Cherene taught at a school that REACH Shirati founded called “Tina’s School”. With no electricity and 3-6 students sharing one textbook, the conditions were challenging. One difference she noticed immediately was how all of the students stood up when she entered the classroom and then chimed in unison, “Good morning, Madam!” When she greeted them back, they wouldn’t take their seat. The host teacher had to explain to Cherene that they were waiting for her to give them permission to take their seats again.
Cherene had to modify her teaching style not only due to the language barrier, but also due to the different learning styles. The students, obedient and incredibly polite, were used to being lectured to but not to discussing concepts with peers or the teacher. Although Tanzanian students receive English education in school, they needed time to get used to her “American accent” and dialect. Cherene learned to pare down her language to the most elemental vocabulary which has helped her immensely with teaching her ESL students this school year.

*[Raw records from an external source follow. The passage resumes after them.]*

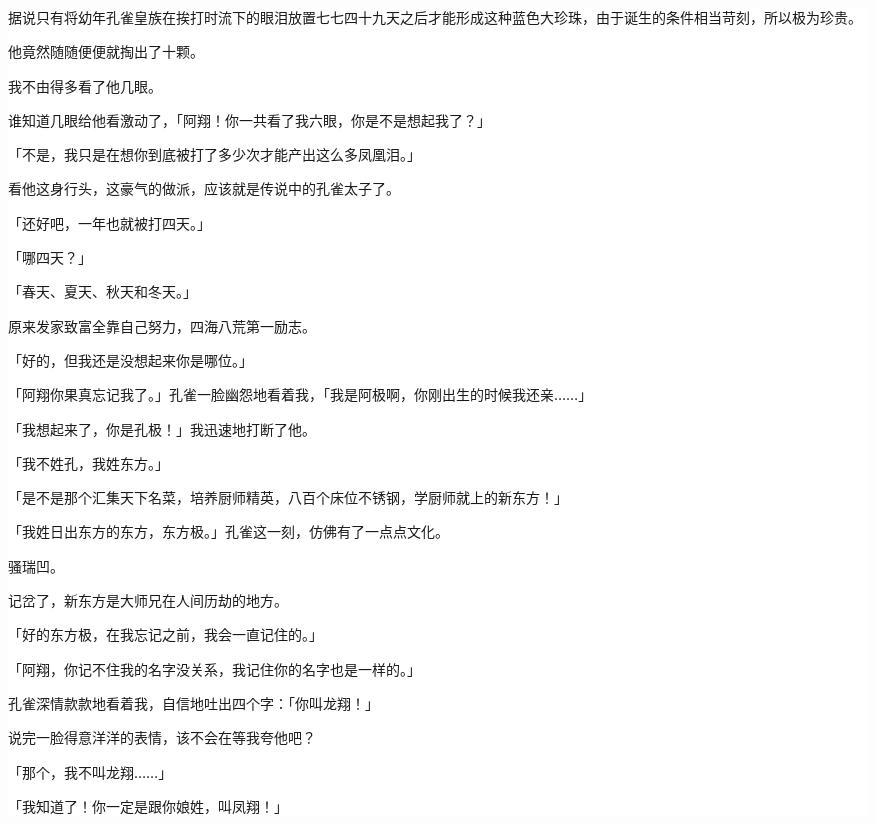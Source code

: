 
据说只有将幼年孔雀皇族在挨打时流下的眼泪放置七七四十九天之后才能形成这种蓝色大珍珠，由于诞生的条件相当苛刻，所以极为珍贵。


他竟然随随便便就掏出了十颗。


我不由得多看了他几眼。


谁知道几眼给他看激动了，「阿翔！你一共看了我六眼，你是不是想起我了？」


「不是，我只是在想你到底被打了多少次才能产出这么多凤凰泪。」


看他这身行头，这豪气的做派，应该就是传说中的孔雀太子了。


「还好吧，一年也就被打四天。」


「哪四天？」


「春天、夏天、秋天和冬天。」


原来发家致富全靠自己努力，四海八荒第一励志。


「好的，但我还是没想起来你是哪位。」


「阿翔你果真忘记我了。」孔雀一脸幽怨地看着我，「我是阿极啊，你刚出生的时候我还亲……」


「我想起来了，你是孔极！」我迅速地打断了他。


「我不姓孔，我姓东方。」


「是不是那个汇集天下名菜，培养厨师精英，八百个床位不锈钢，学厨师就上的新东方！」


「我姓日出东方的东方，东方极。」孔雀这一刻，仿佛有了一点点文化。


骚瑞凹。


记岔了，新东方是大师兄在人间历劫的地方。


「好的东方极，在我忘记之前，我会一直记住的。」


「阿翔，你记不住我的名字没关系，我记住你的名字也是一样的。」


孔雀深情款款地看着我，自信地吐出四个字：「你叫龙翔！」


说完一脸得意洋洋的表情，该不会在等我夸他吧？


「那个，我不叫龙翔……」


「我知道了！你一定是跟你娘姓，叫凤翔！」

Building the water catchment tank was also an invaluable learning experience as Cherene got to apply her mathematical knowledge to solve real-life problems. The water catchment tank is essential because the nearest free water source is Lake Victoria which is four miles away and polluted. She had the chance to be a part of a team figuring out how to best build the tank with limited resources and tools. With the absence of modern machinery, the team had to be creative about digging out a foundation and building a rebar cage by tying concentric circles of rebar together. The entire experience gave her an extra boost of confidence to teach engineering which is heavily emphasized in the new science standards. Cherene explains, “Engineers are presented with problems and they try and solve them in multiple ways. I plan to have more [classroom materials] and vocabulary building based on that.”
It was a memorable summer for Cherene and she “loved every minute” of her fellowship. She has continued her connection with Shirati after having formed a relationship between Cragmont, John Muir and Tina’s School as sister schools. She is currently organizing a penny drive at Cragmont to have each grade level raise $150 to sponsor a student at Tina’s School for a year. She is also working with the Cal Teach program at UC Berkeley to develop a summer abroad program in Shirati for Cal Teach undergrads in science, technology, engineering, and math.
Her summer may have ended but the relationships from Cherene’s 2016 Summer Fellowship continue on. We are so proud to have funded this inspiring and fulfilling trip!